>>

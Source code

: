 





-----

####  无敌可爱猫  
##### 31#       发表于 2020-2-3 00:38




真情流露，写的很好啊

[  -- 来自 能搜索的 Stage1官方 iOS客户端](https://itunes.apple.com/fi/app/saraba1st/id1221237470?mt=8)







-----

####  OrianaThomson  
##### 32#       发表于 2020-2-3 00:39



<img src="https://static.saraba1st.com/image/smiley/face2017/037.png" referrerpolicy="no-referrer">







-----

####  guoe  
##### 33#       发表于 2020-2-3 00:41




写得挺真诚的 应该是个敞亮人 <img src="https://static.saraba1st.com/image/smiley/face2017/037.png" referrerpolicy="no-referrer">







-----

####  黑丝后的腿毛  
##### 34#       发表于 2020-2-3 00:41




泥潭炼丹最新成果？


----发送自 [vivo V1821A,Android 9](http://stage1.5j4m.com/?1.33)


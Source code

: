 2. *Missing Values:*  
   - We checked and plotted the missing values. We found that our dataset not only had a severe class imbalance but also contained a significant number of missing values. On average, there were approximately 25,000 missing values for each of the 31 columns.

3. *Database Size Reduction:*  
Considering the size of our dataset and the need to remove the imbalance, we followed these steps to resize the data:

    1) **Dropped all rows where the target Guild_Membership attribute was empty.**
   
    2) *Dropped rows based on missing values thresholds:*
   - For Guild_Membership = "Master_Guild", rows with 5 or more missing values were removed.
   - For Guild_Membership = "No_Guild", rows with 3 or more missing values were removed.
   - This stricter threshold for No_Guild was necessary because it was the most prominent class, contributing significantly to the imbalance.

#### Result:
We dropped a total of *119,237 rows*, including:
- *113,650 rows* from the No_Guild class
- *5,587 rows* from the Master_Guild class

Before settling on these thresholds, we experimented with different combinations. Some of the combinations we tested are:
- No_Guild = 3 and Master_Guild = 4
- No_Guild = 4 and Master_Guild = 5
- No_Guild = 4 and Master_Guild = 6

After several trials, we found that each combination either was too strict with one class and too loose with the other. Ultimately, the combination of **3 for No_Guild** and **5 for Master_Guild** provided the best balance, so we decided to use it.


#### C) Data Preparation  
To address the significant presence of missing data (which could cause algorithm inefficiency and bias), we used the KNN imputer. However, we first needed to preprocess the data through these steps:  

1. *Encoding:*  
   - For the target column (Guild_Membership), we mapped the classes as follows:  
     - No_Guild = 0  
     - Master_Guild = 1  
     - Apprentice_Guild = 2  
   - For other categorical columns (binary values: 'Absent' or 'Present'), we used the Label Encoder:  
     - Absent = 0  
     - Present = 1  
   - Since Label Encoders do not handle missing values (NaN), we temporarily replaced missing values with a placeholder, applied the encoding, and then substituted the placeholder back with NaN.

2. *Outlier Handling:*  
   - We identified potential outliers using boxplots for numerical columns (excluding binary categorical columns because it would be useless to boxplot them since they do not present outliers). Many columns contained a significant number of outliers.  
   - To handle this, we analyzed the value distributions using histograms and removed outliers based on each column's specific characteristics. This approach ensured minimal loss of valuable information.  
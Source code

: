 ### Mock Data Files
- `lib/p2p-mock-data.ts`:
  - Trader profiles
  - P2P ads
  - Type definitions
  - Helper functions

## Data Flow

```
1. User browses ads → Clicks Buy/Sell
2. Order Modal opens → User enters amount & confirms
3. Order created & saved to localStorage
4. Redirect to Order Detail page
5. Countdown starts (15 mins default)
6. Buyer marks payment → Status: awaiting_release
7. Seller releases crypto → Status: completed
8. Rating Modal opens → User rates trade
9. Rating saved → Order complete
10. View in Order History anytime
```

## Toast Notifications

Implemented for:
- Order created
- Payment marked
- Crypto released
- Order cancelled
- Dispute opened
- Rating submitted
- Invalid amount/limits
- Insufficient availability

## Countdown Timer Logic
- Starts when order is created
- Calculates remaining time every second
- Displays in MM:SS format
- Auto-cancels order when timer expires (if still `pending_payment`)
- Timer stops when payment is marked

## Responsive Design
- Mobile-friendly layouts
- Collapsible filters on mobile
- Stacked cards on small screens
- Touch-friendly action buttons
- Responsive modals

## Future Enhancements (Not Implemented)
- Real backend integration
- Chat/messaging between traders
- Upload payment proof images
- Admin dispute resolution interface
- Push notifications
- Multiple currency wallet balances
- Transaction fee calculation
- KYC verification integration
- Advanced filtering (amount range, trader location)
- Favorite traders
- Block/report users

<<

§ **HOW TO COMPLETE THIS TASK**:
Search the lines above for the string "based" and copy each line that has it.

§ **EXPECTED ANSWER**:
    2) *Dropped rows based on missing values thresholds:*
   - To handle this, we analyzed the value distributions using histograms and removed outliers based on each column's specific characteristics. This approach ensured minimal loss of valuable information.  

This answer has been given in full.